_About this exercise_. Starting at the line that contains "- Hidden layer size: 100", return every line down to the end of the records below, exactly as written.

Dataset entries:
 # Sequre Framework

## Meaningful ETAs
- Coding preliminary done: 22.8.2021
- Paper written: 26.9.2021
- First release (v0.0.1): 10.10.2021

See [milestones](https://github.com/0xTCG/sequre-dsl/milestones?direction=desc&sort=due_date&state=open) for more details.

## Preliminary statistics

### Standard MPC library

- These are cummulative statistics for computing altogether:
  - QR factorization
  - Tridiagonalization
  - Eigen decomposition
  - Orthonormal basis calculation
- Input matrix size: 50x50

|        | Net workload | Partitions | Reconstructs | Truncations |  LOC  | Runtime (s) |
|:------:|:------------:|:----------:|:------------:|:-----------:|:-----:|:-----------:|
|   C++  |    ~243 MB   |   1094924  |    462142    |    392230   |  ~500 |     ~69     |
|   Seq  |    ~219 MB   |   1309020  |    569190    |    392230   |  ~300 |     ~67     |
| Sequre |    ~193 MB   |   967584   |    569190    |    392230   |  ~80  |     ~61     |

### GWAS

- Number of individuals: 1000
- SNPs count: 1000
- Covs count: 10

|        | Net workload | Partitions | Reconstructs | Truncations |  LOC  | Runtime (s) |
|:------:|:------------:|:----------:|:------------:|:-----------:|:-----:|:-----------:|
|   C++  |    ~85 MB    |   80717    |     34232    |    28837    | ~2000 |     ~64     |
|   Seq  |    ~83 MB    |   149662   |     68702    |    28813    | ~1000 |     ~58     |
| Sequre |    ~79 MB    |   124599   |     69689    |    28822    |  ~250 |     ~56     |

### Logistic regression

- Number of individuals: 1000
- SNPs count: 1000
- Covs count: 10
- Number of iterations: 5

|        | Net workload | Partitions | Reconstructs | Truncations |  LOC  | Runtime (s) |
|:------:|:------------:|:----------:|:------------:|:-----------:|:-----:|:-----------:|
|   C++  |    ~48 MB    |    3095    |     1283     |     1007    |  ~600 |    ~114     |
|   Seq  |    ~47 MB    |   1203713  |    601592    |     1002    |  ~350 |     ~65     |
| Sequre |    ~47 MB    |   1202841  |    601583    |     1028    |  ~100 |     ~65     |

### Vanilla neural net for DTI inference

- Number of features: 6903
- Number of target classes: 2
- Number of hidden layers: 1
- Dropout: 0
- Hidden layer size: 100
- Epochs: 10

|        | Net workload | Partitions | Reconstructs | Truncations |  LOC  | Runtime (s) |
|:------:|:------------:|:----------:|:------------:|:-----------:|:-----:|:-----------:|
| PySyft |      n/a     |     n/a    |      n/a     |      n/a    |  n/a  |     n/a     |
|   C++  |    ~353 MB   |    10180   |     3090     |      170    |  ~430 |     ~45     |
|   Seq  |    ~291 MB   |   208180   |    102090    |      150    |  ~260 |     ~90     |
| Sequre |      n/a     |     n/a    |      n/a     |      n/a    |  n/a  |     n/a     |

_Your response_.
- Hidden layer size: 100
- Epochs: 10

|        | Net workload | Partitions | Reconstructs | Truncations |  LOC  | Runtime (s) |
|:------:|:------------:|:----------:|:------------:|:-----------:|:-----:|:-----------:|
| PySyft |      n/a     |     n/a    |      n/a     |      n/a    |  n/a  |     n/a     |
|   C++  |    ~353 MB   |    10180   |     3090     |      170    |  ~430 |     ~45     |
|   Seq  |    ~291 MB   |   208180   |    102090    |      150    |  ~260 |     ~90     |
| Sequre |      n/a     |     n/a    |      n/a     |      n/a    |  n/a  |     n/a     |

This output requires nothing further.